#### Work to be completed
Please indicate the number of lines in the listing below that include the string "selectivity"; add nothing else.

#### Records for the task
┌──
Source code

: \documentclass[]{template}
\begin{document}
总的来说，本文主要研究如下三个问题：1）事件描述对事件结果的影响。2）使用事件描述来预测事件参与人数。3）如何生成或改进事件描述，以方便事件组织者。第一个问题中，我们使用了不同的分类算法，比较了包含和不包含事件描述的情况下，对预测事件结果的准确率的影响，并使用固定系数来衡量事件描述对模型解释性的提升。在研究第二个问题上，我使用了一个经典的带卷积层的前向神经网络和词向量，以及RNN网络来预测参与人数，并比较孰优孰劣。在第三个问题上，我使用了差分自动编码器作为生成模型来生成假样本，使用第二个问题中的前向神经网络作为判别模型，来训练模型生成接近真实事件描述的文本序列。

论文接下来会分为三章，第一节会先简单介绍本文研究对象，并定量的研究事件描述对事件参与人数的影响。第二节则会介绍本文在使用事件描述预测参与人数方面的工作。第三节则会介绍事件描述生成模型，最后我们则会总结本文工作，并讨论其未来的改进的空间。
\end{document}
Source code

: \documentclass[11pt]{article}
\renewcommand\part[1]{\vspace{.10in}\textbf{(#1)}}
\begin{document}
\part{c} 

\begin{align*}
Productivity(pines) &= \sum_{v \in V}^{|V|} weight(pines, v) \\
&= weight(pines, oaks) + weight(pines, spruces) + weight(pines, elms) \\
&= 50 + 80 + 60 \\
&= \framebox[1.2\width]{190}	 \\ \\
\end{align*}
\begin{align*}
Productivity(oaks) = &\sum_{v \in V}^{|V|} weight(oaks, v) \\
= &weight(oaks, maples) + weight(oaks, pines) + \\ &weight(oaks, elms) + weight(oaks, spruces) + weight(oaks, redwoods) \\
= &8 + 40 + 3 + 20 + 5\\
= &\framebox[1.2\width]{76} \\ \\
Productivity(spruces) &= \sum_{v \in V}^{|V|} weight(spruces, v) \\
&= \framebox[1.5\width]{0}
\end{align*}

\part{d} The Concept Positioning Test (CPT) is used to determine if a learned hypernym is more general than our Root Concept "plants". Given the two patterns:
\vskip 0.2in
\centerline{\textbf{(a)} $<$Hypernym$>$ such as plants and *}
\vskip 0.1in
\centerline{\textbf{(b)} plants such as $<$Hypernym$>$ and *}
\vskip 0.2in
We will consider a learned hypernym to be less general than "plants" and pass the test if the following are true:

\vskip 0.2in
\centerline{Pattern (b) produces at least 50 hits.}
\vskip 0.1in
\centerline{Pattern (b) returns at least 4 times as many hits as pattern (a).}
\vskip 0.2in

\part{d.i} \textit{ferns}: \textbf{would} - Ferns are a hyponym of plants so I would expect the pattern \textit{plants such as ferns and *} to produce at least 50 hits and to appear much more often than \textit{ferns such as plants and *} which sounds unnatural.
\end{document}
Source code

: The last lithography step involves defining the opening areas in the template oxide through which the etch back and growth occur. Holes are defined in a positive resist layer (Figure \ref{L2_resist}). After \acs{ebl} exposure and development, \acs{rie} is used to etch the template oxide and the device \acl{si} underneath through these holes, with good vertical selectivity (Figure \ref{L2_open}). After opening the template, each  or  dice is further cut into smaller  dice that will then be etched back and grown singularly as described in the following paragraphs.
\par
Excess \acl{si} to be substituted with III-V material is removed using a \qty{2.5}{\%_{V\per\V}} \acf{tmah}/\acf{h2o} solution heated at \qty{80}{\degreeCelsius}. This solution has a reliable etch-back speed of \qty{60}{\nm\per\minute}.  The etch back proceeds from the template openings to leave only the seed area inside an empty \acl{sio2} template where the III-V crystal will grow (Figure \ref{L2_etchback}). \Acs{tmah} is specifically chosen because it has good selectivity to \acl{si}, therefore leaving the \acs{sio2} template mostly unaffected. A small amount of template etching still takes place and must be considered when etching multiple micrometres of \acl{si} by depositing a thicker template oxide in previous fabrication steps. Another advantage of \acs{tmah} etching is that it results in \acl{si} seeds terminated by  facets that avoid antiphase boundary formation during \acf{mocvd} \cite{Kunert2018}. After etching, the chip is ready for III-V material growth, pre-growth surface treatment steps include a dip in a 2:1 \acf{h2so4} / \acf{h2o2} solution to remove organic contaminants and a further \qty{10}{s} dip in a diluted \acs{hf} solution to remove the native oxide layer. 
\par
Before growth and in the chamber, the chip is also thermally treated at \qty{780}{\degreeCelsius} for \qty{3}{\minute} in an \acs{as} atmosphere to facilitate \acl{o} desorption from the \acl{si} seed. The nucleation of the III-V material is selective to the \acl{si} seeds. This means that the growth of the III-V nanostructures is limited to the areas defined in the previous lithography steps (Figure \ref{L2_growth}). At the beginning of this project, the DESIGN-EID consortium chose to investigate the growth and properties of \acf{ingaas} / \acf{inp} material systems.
└──
#### Result
2